Oh yea, back to the whole long run highlight.

I tend to go on food digressions, in case that’s news to you.

Anyway, I ran long, which I was happy about, and it wasn’t too tedious, although the terrain was never really flat the entire time.

Talk about a hilly course. There really wasn’t an alternative though, and in the grand scheme of things—testing my flatlander legs out on some real elevation changes will benefit me in the long run…long run meaning Chicago, which is all flat. I can actually draw their elevation chart for you:

start_______________________________________________________finish

-Wakeboarding. On Friday I said that I needed to redeem myself for my massive face injury that occurred the last time I wakeboarded.

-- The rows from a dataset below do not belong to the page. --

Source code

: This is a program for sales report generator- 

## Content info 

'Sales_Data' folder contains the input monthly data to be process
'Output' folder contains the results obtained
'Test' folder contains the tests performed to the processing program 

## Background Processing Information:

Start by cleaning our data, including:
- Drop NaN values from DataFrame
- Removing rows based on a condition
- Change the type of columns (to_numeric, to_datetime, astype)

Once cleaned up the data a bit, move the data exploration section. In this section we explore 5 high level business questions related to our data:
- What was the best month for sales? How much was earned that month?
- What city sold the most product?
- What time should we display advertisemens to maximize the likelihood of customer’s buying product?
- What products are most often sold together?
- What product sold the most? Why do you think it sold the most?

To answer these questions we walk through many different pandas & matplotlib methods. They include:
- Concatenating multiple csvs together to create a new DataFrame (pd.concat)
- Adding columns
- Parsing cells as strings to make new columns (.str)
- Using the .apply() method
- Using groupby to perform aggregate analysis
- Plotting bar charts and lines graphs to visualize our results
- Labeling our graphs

And although I was a bit nervous at first, I eventually got into my groove and claimed my redemption over that little board.

Look ma, I still have both my cheeks!

Impressed with how much I was able to accomplish in 36 short hours? Yes me too…BUT when I need to capitalize on time, I make it happen. And the good news is I’ll be heading back this weekend for more lake fun, family fun, and pancake fun.

Although round two of a 6 hour car ride there and back isn’t exactly awesome…

Good thing I capture the on-goings of these road trips:

This is me, in the car. No I will not photograph my ice cream, but I will document the most boring moments of my life for you to see.

To finish up this random post, let me show you what was waiting for me when I returned home Sunday night.

I was giddy with excitement and totally unsuspecting that GOTR would send such wonderful goodies!! I’m actually not sure if the top they sent is supposed to be worn for the actual race, so that’s yet to be determined, but you can bet your britches that I’ll be using every last thing they sent.

What are britches? Are they pants? Underwear? Can someone tell me why I use outdated expressions that I don’t even understand?

A big THANK YOU to GOTR for showing me, and all other Solemates, so much love. It makes me feel even better about raising money for them.

SPEAKING OF WHICH, what a wonderful transition for me to probe you to donate!!!

If you want to learn about my fundraising efforts for Girls on the Run while training for the Chicago Marathon, check out my page here.

If you feel inspired to donate, I will love you forever, as will thousands of excited little girls all around the country.

So, if this were a school essay and it had come time to write a conclusion, I would now realize that this post was about 10,000 different things, and I was probably going to get a D on my essay.

But this isn’t school, it’s blogging—my blog to be exact—and in this world, I think the more haphazard, the better.

I also don’t know why I am continually justifying my lack of continuity today. I don’t care, you don’t care, I’m done.

Oh, and as for the CIM decision…not telling, YET.

Do you have a pre-race pump up song?

What’s your favorite post long run breakfast?

I love a huge bowl of oatmeal 

Is there an age that’s too old to have Glee and Disney music on your iPod?

If your answer is anything but, “NO! NEVER!” kindly get off my blog.